Accessing content

JSON representation

Records are internally stored in JSON following a certain JSON Schema. They can be obtained using REST API to records.

Using CLI:

$ curl -H 'Accept: application/json' http://192.168.50.10/api/records/117
{
  "created": "2017-03-21T10:33:59.245869+00:00",
  "id": 117,
  "links": {
    "self": "http://192.168.50.10/api/records/117"
  },
  "metadata": {
    "__order__": [
      "title_statement",
      "main_entry_personal_name"
    ],
    "_oai": {
      "id": "oai:invenio:recid/117",
      "updated": "2017-03-21T10:33:59Z"
    },
    "control_number": "117",
    "main_entry_personal_name": {
      "__order__": [
        "personal_name"
      ],
      "personal_name": "Doe, John"
    },
    "title_statement": {
      "__order__": [
        "title"
      ],
      "title": "This is title"
    }
  },
  "updated": "2017-03-21T10:33:59.245880+00:00"
}

Using Python:

$ ipython
In [1]: import requests
In [2]: headers = {'Accept': 'application/json'}
In [3]: r = requests.get('http://192.168.50.10/api/records/117', headers=headers)
In [4]: r.status_code
Out[4]: 200
In [5]: r.json()
Out[5]:
{'created': '2017-03-21T00:01:27.933711+00:00',
 'id': 117,
 'links': {'self': 'http://192.168.50.10/api/records/117'},
 'metadata': {'__order__': ['title_statement', 'main_entry_personal_name'],
  '_oai': {'id': 'oai:invenio:recid/118', 'updated': '2017-03-21T00:01:27Z'},
  'control_number': '118',
  'main_entry_personal_name': {'__order__': ['personal_name'],
   'personal_name': 'Doe, John'},
  'title_statement': {'__order__': ['title'], 'title': 'This is title'}},
 'updated': '2017-03-21T00:01:27.933721+00:00'}

Multiple output formats

You can obtain information in other formats by setting an appropriate Accept header. Invenio REST API endpoint will read this information and invoke appropriate record serialisation.

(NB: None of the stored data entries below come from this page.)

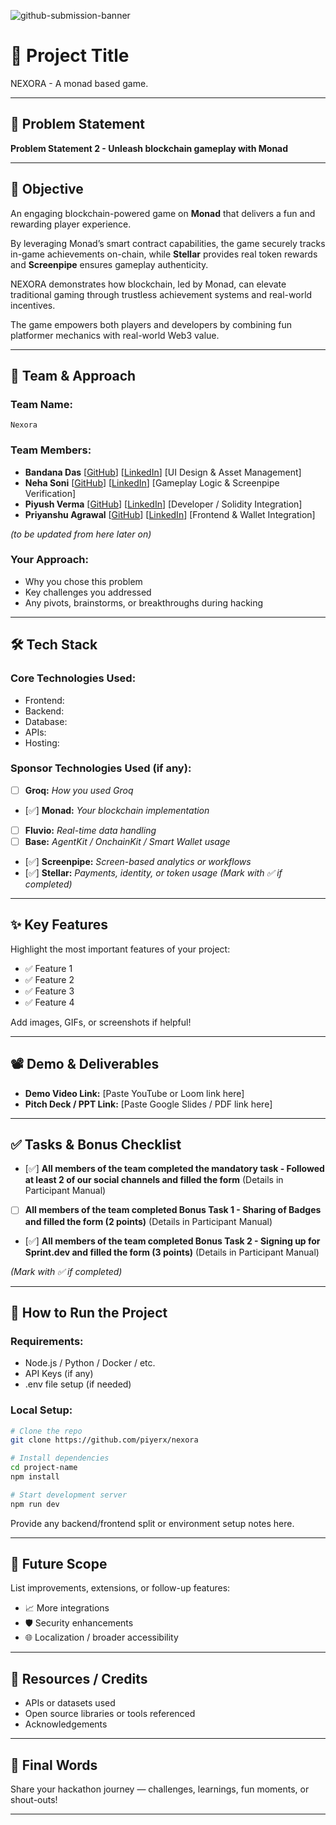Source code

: ![github-submission-banner](https://github.com/user-attachments/assets/a1493b84-e4e2-456e-a791-ce35ee2bcf2f)

# 🚀 Project Title

NEXORA - A monad based game.

---

## 📌 Problem Statement

**Problem Statement 2 - Unleash blockchain gameplay with Monad**

---

## 🎯 Objective

An engaging blockchain-powered game on **Monad** that delivers a fun and rewarding player experience.

By leveraging Monad’s smart contract capabilities, the game securely tracks in-game achievements on-chain, while **Stellar** provides real token rewards and **Screenpipe** ensures gameplay authenticity.

NEXORA demonstrates how blockchain, led by Monad, can elevate traditional gaming through trustless achievement systems and real-world incentives.

The game empowers both players and developers by combining fun platformer mechanics with real-world Web3 value.

---

## 🧠 Team & Approach

### Team Name:  
`Nexora`

### Team Members:  
- **Bandana Das** [[GitHub](https://github.com/bandana-web)] [[LinkedIn](https://www.linkedin.com/in/bandana-das-64b232291)] [UI Design & Asset Management]
- **Neha Soni** [[GitHub](https://github.com/NehaSoni25)] [[LinkedIn](https://www.linkedin.com/in/neha-soni-b47115290)] [Gameplay Logic & Screenpipe Verification]
- **Piyush Verma** [[GitHub](https://github.com/piyerx)] [[LinkedIn](https://linkedin.com/in/piyerx)] [Developer / Solidity Integration]
- **Priyanshu Agrawal** [[GitHub](https://github.com/Priyanshugrawal)] [[LinkedIn](https://www.linkedin.com/in/priyanshu-agrawal-83b268291)] [Frontend & Wallet Integration]

*(to be updated from here later on)*

### Your Approach:  
- Why you chose this problem  
- Key challenges you addressed  
- Any pivots, brainstorms, or breakthroughs during hacking  

---

## 🛠️ Tech Stack

### Core Technologies Used:
- Frontend:
- Backend:
- Database:
- APIs:
- Hosting:

### Sponsor Technologies Used (if any):
- [ ] **Groq:** _How you used Groq_  
- [✅] **Monad:** _Your blockchain implementation_  
- [ ] **Fluvio:** _Real-time data handling_  
- [ ] **Base:** _AgentKit / OnchainKit / Smart Wallet usage_  
- [✅] **Screenpipe:** _Screen-based analytics or workflows_  
- [✅] **Stellar:** _Payments, identity, or token usage_
*(Mark with ✅ if completed)*
---

## ✨ Key Features

Highlight the most important features of your project:

- ✅ Feature 1  
- ✅ Feature 2  
- ✅ Feature 3  
- ✅ Feature 4  

Add images, GIFs, or screenshots if helpful!

---

## 📽️ Demo & Deliverables

- **Demo Video Link:** [Paste YouTube or Loom link here]  
- **Pitch Deck / PPT Link:** [Paste Google Slides / PDF link here]  

---

## ✅ Tasks & Bonus Checklist

- [✅] **All members of the team completed the mandatory task - Followed at least 2 of our social channels and filled the form** (Details in Participant Manual)  
- [ ] **All members of the team completed Bonus Task 1 - Sharing of Badges and filled the form (2 points)**  (Details in Participant Manual)
- [✅] **All members of the team completed Bonus Task 2 - Signing up for Sprint.dev and filled the form (3 points)**  (Details in Participant Manual)

*(Mark with ✅ if completed)*

---

## 🧪 How to Run the Project

### Requirements:
- Node.js / Python / Docker / etc.
- API Keys (if any)
- .env file setup (if needed)

### Local Setup:
```bash
# Clone the repo
git clone https://github.com/piyerx/nexora

# Install dependencies
cd project-name
npm install

# Start development server
npm run dev
```

Provide any backend/frontend split or environment setup notes here.

---

## 🧬 Future Scope

List improvements, extensions, or follow-up features:

- 📈 More integrations  
- 🛡️ Security enhancements  
- 🌐 Localization / broader accessibility  

---

## 📎 Resources / Credits

- APIs or datasets used  
- Open source libraries or tools referenced  
- Acknowledgements  

---

## 🏁 Final Words

Share your hackathon journey — challenges, learnings, fun moments, or shout-outs!

---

For example, the Invenio demo site runs an ILS flavour and so returns MARCXML by default:

$ curl http://192.168.50.10/api/records/117
<?xml version='1.0' encoding='UTF-8'?>
<record xmlns="http://www.loc.gov/MARC21/slim">
  <datafield tag="245" ind1=" " ind2=" ">
    <subfield code="a">This is title</subfield>
  </datafield>
  <datafield tag="100" ind1=" " ind2=" ">
    <subfield code="a">Doe, John</subfield>
  </datafield>
</record>

We can ask for Dublin Core:

$ curl -H 'Accept: application/xml' http://192.168.50.10/api/records/117
<?xml version='1.0' encoding='UTF-8'?>
<oai_dc:dc xmlns:oai_dc="http://www.openarchives.org/OAI/2.0/oai_dc/" xmlns:xsi="http://www.w3.org/2001/XMLSchema-instance" xsi:schemaLocation="http://www.openarchives.org/OAI/2.0/oai_dc/ http://www.openarchives.org/OAI/2.0/oai_dc.xsd">
  <dc:title xmlns:dc="http://purl.org/dc/elements/1.1/">This is title</dc:title>
  <dc:creator xmlns:dc="http://purl.org/dc/elements/1.1/">Doe, John</dc:creator>
  <dc:type xmlns:dc="http://purl.org/dc/elements/1.1/"/>
  <dc:language xmlns:dc="http://purl.org/dc/elements/1.1/"/>
</oai_dc:dc>

Getting record fields

Getting title

If we would like to obtain only some part of information, for example record title, we can simply filter the output fields.

Using CLI:

$ curl -s -H 'Accept: application/json' http://192.168.50.10/api/records/117 | \
  jq -r '.metadata.title_statement.title'
This is title

Using Python:

$ ipython
In [1]: import requests
In [2]: headers = {'Accept': 'application/json'}
In [3]: r = requests.get('http://192.168.50.10/api/records/117', headers=headers)
In [4]: r.json()['metadata'].get('title_statement',{}).get('title','')
Out[4]: 'This is title'

Getting co-authors

If we would like to print all co-author names, we can iterate over respective JSON field as follows:

Using CLI:

$ curl -s -H 'Accept: application/json' http://192.168.50.10/api/records/97 | \
  jq -r '.metadata.added_entry_personal_name[].personal_name'
Lokajczyk, T
Xu, W
Jastrow, U
Hahn, U
Bittner, L
Feldhaus, J

Using Python:

$ ipython
In [1]: import requests
In [2]: headers = {'Accept': 'application/json'}
In [3]: r = requests.get('http://192.168.50.10/api/records/97', headers=headers)
In [3]: for coauthor in r.json()['metadata']['added_entry_personal_name']:
......:     print(coauthor['personal_name'])
Lokajczyk, T
Xu, W
Jastrow, U
Hahn, U
Bittner, L
Feldhaus, J

Searching records

Invenio instance can be searched programmatically via the REST API endpoint:

$ curl -H 'Accept: application/json' http://192.168.50.10/api/records?q=model

Note the pagination of the output done by the “links” output field.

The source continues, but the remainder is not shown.